Legg, Gerald, et al. 2003. Rats (Scary Creatures). New York: Franklin Watts.

Read the poem Rat for Lunch by Jack Prelutsky
Explore a work of fiction that features rats such as Mrs. Frisby and the Rats on NIMH by O'Brien or A Rat's Tale by Seidler.

Friday, July 13, 2012

Heart and Soul

Nelson, Kadir. 2011. Heart and Soul: The Story of America and African Americans. Ill. Kadir Nelson.
     New York: Balzer & Bray. ISBN 9780061730740

Heart and Soul: The Story of America and African Americans is an eloquent rendition of the history of America as it pertains to the history of African Americans from the colonial period through the civil rights movement and up to the election of President Obama.  Kadir Nelson's text and illustrations work together to provide a historical and emotional journey for the reader.
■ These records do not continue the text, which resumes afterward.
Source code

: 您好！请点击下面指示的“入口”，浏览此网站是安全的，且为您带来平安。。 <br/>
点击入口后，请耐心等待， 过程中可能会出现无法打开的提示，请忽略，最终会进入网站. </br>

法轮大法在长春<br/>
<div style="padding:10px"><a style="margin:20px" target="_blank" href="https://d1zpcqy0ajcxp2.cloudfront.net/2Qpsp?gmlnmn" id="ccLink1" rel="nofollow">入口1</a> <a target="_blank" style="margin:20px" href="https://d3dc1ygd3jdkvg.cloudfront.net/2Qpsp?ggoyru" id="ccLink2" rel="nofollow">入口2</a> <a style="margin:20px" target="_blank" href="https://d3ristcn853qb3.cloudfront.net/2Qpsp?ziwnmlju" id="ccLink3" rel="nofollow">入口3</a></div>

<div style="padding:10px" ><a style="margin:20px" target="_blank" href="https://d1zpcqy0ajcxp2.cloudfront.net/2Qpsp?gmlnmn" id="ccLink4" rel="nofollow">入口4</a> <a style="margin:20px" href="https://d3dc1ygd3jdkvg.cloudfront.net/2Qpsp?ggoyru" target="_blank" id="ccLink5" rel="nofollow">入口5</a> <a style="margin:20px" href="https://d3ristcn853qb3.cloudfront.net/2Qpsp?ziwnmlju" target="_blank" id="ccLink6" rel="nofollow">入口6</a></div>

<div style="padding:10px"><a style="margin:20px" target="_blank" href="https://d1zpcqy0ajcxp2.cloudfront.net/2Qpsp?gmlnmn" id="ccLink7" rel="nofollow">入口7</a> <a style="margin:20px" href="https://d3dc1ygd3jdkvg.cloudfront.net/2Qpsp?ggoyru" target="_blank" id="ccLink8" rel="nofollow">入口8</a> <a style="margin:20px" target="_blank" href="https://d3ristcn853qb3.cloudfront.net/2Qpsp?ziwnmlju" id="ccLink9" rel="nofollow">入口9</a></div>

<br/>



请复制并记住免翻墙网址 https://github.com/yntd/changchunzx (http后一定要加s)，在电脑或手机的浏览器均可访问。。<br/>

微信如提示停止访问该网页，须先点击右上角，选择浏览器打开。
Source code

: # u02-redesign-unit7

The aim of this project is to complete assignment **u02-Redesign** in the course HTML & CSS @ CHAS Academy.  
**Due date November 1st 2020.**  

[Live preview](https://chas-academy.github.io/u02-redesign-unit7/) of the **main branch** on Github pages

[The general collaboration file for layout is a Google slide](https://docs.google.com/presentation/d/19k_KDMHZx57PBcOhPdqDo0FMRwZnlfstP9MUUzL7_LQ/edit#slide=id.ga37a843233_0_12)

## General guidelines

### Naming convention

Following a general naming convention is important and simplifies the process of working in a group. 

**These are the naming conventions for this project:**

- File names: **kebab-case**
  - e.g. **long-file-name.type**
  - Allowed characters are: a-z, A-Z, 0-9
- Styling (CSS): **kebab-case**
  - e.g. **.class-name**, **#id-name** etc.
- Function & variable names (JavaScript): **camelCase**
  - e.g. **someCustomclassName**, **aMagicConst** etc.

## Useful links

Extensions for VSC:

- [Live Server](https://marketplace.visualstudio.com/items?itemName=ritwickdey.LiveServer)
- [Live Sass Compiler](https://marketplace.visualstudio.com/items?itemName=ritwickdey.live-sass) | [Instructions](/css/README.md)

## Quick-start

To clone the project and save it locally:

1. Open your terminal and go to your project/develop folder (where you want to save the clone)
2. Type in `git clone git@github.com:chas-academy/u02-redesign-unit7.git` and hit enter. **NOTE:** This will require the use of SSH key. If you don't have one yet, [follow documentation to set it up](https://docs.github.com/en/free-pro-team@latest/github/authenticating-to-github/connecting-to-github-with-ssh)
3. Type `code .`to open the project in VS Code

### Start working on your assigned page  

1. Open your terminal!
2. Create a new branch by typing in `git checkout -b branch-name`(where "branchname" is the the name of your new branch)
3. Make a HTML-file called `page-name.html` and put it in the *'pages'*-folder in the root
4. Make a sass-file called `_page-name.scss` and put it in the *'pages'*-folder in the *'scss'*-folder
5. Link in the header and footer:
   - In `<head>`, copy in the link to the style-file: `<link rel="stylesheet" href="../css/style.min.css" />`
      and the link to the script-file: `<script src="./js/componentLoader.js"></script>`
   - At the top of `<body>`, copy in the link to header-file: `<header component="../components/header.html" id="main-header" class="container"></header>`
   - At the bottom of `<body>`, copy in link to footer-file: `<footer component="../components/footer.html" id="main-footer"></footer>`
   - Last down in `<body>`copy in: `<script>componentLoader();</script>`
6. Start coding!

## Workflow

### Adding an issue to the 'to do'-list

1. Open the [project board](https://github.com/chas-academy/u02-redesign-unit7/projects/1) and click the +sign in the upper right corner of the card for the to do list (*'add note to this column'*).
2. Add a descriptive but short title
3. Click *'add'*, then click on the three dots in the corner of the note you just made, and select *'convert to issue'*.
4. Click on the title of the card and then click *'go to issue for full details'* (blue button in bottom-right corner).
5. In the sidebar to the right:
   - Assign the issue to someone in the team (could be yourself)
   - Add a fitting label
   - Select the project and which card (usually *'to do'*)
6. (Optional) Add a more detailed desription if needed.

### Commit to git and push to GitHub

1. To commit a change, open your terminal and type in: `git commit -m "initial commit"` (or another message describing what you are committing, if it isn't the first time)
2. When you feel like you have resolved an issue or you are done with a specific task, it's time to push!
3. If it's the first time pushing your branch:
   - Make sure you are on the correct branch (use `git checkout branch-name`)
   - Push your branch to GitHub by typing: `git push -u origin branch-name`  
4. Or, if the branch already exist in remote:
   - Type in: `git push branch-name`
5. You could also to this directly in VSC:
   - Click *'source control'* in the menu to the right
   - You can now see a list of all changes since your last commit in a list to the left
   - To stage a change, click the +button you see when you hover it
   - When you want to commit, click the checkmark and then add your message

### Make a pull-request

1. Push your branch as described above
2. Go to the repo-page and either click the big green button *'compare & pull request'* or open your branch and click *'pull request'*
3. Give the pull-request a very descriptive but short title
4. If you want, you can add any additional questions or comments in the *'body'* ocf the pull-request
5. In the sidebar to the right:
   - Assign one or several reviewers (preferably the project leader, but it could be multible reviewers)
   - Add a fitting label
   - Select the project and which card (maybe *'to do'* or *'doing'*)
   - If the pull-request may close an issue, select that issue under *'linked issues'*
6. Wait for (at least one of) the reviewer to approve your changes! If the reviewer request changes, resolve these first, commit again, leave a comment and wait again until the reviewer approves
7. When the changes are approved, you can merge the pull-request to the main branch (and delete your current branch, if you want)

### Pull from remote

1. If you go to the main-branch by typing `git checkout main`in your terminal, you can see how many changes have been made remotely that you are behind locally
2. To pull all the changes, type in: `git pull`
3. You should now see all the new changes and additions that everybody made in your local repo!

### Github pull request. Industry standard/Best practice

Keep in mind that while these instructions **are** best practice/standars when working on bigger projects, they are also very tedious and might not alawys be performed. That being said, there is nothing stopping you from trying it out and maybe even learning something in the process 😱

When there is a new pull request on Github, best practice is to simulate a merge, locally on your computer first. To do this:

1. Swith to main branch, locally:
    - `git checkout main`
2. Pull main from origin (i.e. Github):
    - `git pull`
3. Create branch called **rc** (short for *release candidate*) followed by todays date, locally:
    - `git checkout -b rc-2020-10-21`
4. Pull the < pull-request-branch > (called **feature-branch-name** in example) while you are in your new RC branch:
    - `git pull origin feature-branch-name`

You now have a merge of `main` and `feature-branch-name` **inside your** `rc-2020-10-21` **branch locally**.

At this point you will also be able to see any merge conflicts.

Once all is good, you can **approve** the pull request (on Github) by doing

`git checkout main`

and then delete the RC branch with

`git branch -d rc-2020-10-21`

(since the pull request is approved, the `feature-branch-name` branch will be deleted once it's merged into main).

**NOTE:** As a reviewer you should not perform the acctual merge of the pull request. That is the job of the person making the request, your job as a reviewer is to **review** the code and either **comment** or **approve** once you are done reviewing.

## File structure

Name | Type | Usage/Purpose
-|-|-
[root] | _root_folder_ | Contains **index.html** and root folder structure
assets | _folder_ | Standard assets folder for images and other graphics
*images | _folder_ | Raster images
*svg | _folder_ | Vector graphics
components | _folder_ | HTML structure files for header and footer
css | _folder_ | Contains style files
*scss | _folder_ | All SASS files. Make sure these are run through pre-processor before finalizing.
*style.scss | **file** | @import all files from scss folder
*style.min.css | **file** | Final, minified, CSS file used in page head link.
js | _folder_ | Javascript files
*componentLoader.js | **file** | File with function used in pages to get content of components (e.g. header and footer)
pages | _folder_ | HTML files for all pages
Heart and Soul: The Story of America and African Americans is written in the voice of an unnamed female narrator giving the nonfiction text the element of friendly conversation.  This narrative style enables the reader to connect with the information on a personal level.  Each chapter of the book details a major historical time period or event that directly effected both America and the lives of African Americans, enabling the reader to create an understanding that the history of one is directly connected to the history of the other. 

Each two page spread contains one magnificent oil painting and one full page of text.  Each oil painting depicts either an important event or African American.  Intermittent two page illustrations are placed throughout the work lending power to the work without the interruption of words.  Kadir Nelson's text is magnified by the strength of the illustrations. 

Following the author's note is a timeline which begins in 1565 with the arrival of African American as slaves on Spanish ships and continues through January 20, 2009 with the inauguration of President Obama.  The text also contains a one page bibliography and a thorough index of subjects.

Coretta Scott King Book Award
Coretta Scott King Illustrator Honor Award
Jane Addams Honors Book
Provocative and powerful - Starred review- School Library Journal
Nelson…adds to his notable titles with this powerful view of African American history - Starred review- Booklist
The dramatic oil paintings heighten the dignity of this story - Starred review- Kirkus
Creates a voice that is at once singular and representative - Starred review - Horn Book



Listen to a recording of the author explaining why he wrote the book via http://www.teachingbooks.net/book_reading.cgi?id=7259&a=1

This is a wonderful book to use throughout an American History class.  Use individual chapters that correlate to state standards to enhance textbook reading.

On page 36 of the book is a painting of a freedom quilt.  Have students research freedom quilts.  Then have them create their own out of cloth or construction paper.

Other books about African American history:
Grady, C. 2012. I lay my stitches down: Poems of American Slavery. Grand Rapids, MI: Eerdmans Books.
Hill, L.C. 2010. Dave the potter: Artist, poet, slave. New York: Little Brown & Co


Hopkinson, D. 1993. Sweet Clara and the freedom quilt. New York: Random House.

Levine, E. 2007. Henry’s freedom box: A true story from the Underground Railroad. New York: Scholastic.
Other books written by Kadir Nelson:
Nelson, Kadir. 2005. He's Got the Whole World in his Hands. New York: Dial
.....2008. We are the Ship: The Story of Negro League Baseball. New York: Hyperion.